As part of the probe, the commission has authorized the use of a “compulsory process,” an action that allows the agency to require people to submit information.

“This is ratcheting up the investigation, obviously,” a lawyer who practices in the area told Reuters.

The commission said its probe was spurred by soaring refining margins and reports that U.S. refiners were using less of their capacity than they did last year, as well as other developments.

Earlier this year the Obama administration set up a task force of federal and state agencies, including the FTC, to help identify unlawful conduct in oil and gasoline markets.


With oil prices spiking this year, federal regulators have faced pressure to probe for wrongdoing.

Rockefeller, a Democrat from West Virginia, and other lawmakers pressed the commission in March to use its authority to crack down on any market manipulation that could be artificially inflating prices.

U.S. oil prices have fallen nearly 20 percent since reaching highs around $114 in late April.

Last month, another group of senators asked the FTC to probe whether U.S. refiners are cutting gasoline production to keep pump prices high.

One reason the FTC opened the probe was that U.S. refiners were using only 81.7 percent of their capacity as of early May, 7 percent less from the same period in 2010, according to the Energy Information Administration.
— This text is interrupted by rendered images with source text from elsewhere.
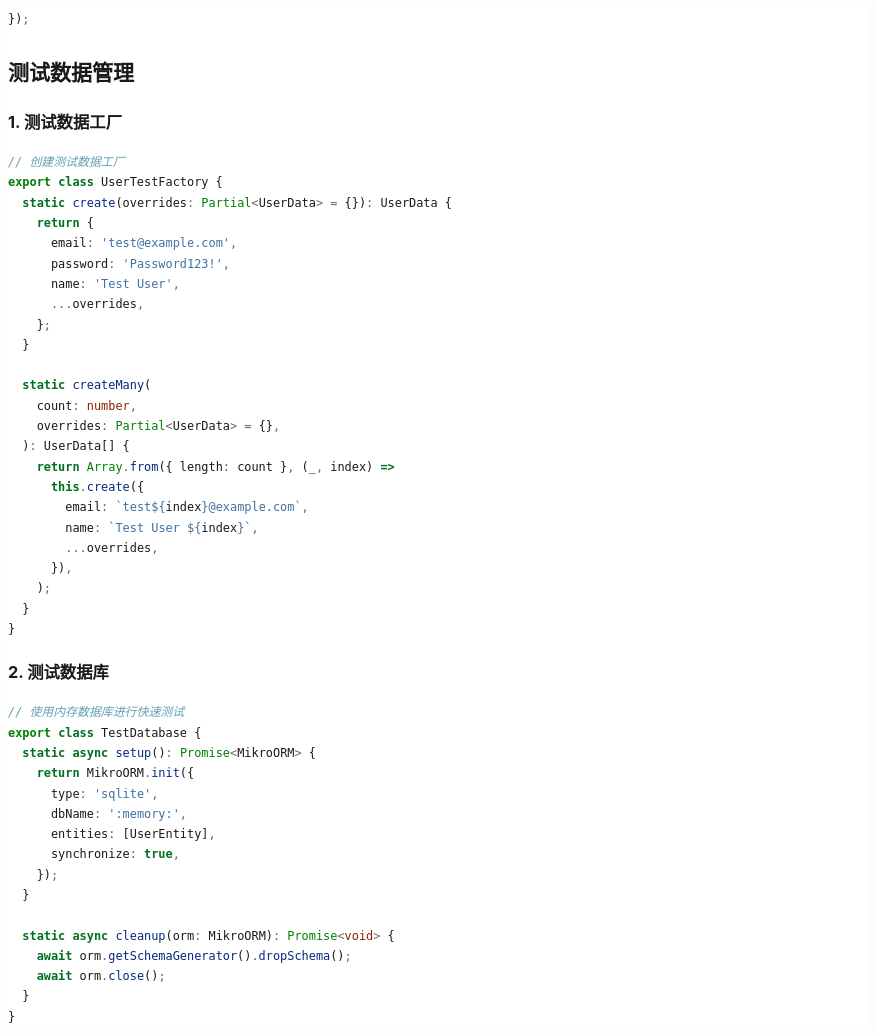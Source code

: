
 ```typescript
});
```

## 测试数据管理

### 1. 测试数据工厂

```typescript
// 创建测试数据工厂
export class UserTestFactory {
  static create(overrides: Partial<UserData> = {}): UserData {
    return {
      email: 'test@example.com',
      password: 'Password123!',
      name: 'Test User',
      ...overrides,
    };
  }

  static createMany(
    count: number,
    overrides: Partial<UserData> = {},
  ): UserData[] {
    return Array.from({ length: count }, (_, index) =>
      this.create({
        email: `test${index}@example.com`,
        name: `Test User ${index}`,
        ...overrides,
      }),
    );
  }
}
```

### 2. 测试数据库

```typescript
// 使用内存数据库进行快速测试
export class TestDatabase {
  static async setup(): Promise<MikroORM> {
    return MikroORM.init({
      type: 'sqlite',
      dbName: ':memory:',
      entities: [UserEntity],
      synchronize: true,
    });
  }

  static async cleanup(orm: MikroORM): Promise<void> {
    await orm.getSchemaGenerator().dropSchema();
    await orm.close();
  }
}
```
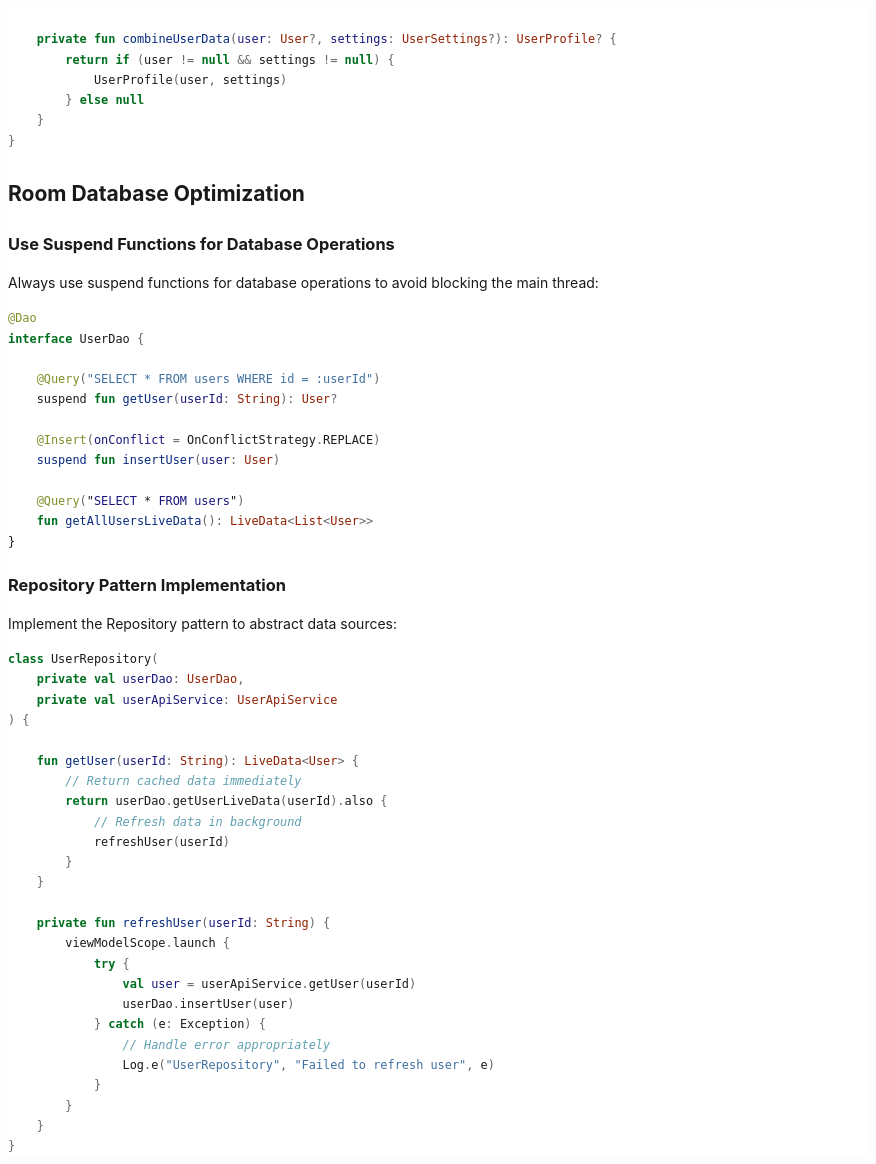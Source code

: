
 ```kotlin
    
    private fun combineUserData(user: User?, settings: UserSettings?): UserProfile? {
        return if (user != null && settings != null) {
            UserProfile(user, settings)
        } else null
    }
}
```

## Room Database Optimization

### Use Suspend Functions for Database Operations

Always use suspend functions for database operations to avoid blocking the main thread:

```kotlin
@Dao
interface UserDao {
    
    @Query("SELECT * FROM users WHERE id = :userId")
    suspend fun getUser(userId: String): User?
    
    @Insert(onConflict = OnConflictStrategy.REPLACE)
    suspend fun insertUser(user: User)
    
    @Query("SELECT * FROM users")
    fun getAllUsersLiveData(): LiveData<List<User>>
}
```

### Repository Pattern Implementation

Implement the Repository pattern to abstract data sources:

```kotlin
class UserRepository(
    private val userDao: UserDao,
    private val userApiService: UserApiService
) {
    
    fun getUser(userId: String): LiveData<User> {
        // Return cached data immediately
        return userDao.getUserLiveData(userId).also {
            // Refresh data in background
            refreshUser(userId)
        }
    }
    
    private fun refreshUser(userId: String) {
        viewModelScope.launch {
            try {
                val user = userApiService.getUser(userId)
                userDao.insertUser(user)
            } catch (e: Exception) {
                // Handle error appropriately
                Log.e("UserRepository", "Failed to refresh user", e)
            }
        }
    }
}
```
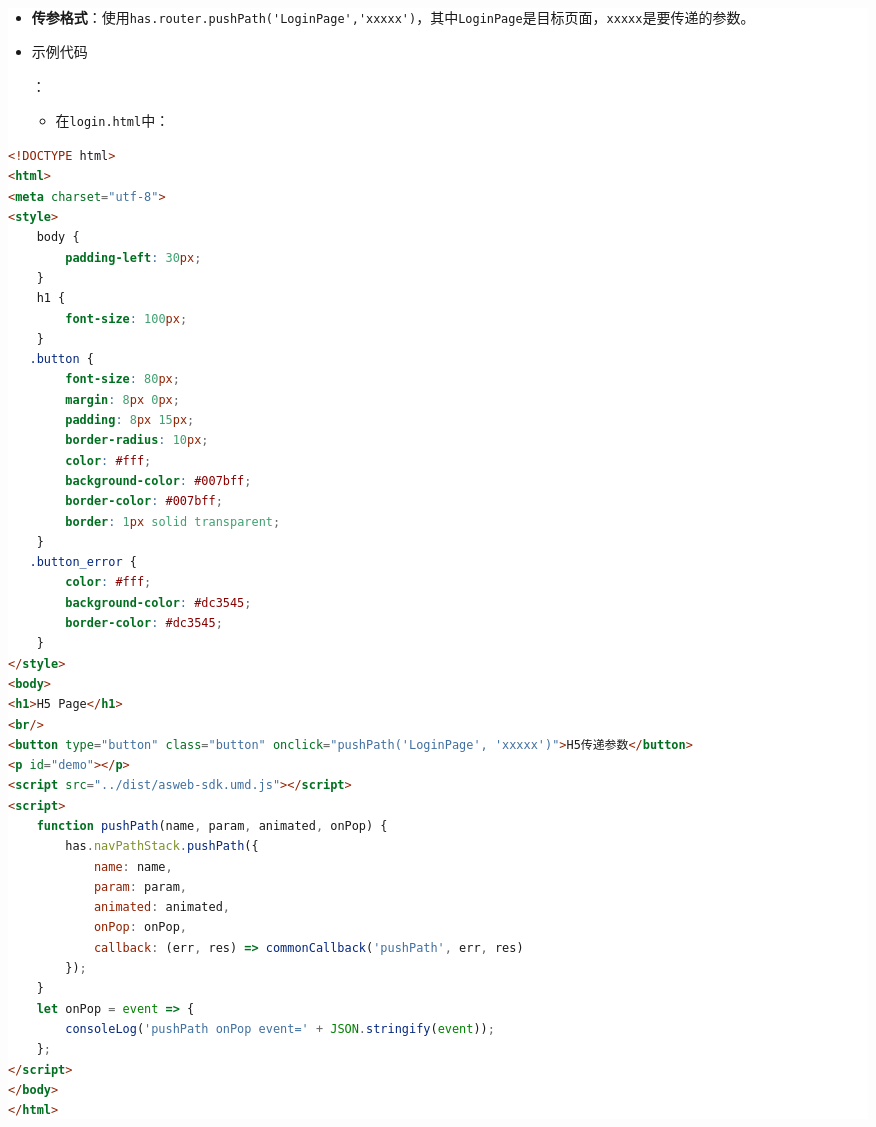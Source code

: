    - **传参格式**：使用`has.router.pushPath('LoginPage','xxxxx')`，其中`LoginPage`是目标页面，`xxxxx`是要传递的参数。

   - 示例代码

     ：

     - 在`login.html`中：

```html
<!DOCTYPE html>
<html>
<meta charset="utf-8">
<style>
    body {
        padding-left: 30px;
    }
    h1 {
        font-size: 100px;
    }
   .button {
        font-size: 80px;
        margin: 8px 0px;
        padding: 8px 15px;
        border-radius: 10px;
        color: #fff;
        background-color: #007bff;
        border-color: #007bff;
        border: 1px solid transparent;
    }
   .button_error {
        color: #fff;
        background-color: #dc3545;
        border-color: #dc3545;
    }
</style>
<body>
<h1>H5 Page</h1>
<br/>
<button type="button" class="button" onclick="pushPath('LoginPage', 'xxxxx')">H5传递参数</button>
<p id="demo"></p>
<script src="../dist/asweb-sdk.umd.js"></script>
<script>
    function pushPath(name, param, animated, onPop) {
        has.navPathStack.pushPath({
            name: name,
            param: param,
            animated: animated,
            onPop: onPop,
            callback: (err, res) => commonCallback('pushPath', err, res)
        });
    }
    let onPop = event => {
        consoleLog('pushPath onPop event=' + JSON.stringify(event));
    };
</script>
</body>
</html>
```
More recent EIA data for the week ended June 10 shows refineries running at 86.1 percent of capacity, down 1.8 percent from a year ago.

Oil traders and analysts have blamed the low runs on diminished demand for gasoline caused by the weak economy and greater ethanol use. They said the high margins were only available to a select few refiners that can take advantage of a glut of cheap mid-continent crude.

A refiners trade group said this FTC investigation was a waste of taxpayer dollars that would not yield any results.

“Dozens of investigations of gasoline price fixing over the years have generated plenty of headlines and political hyperbole, but have failed again and again to find any evidence of wrongdoing,” said Charles Drevna, head of the National Petrochemical & Refiners Association.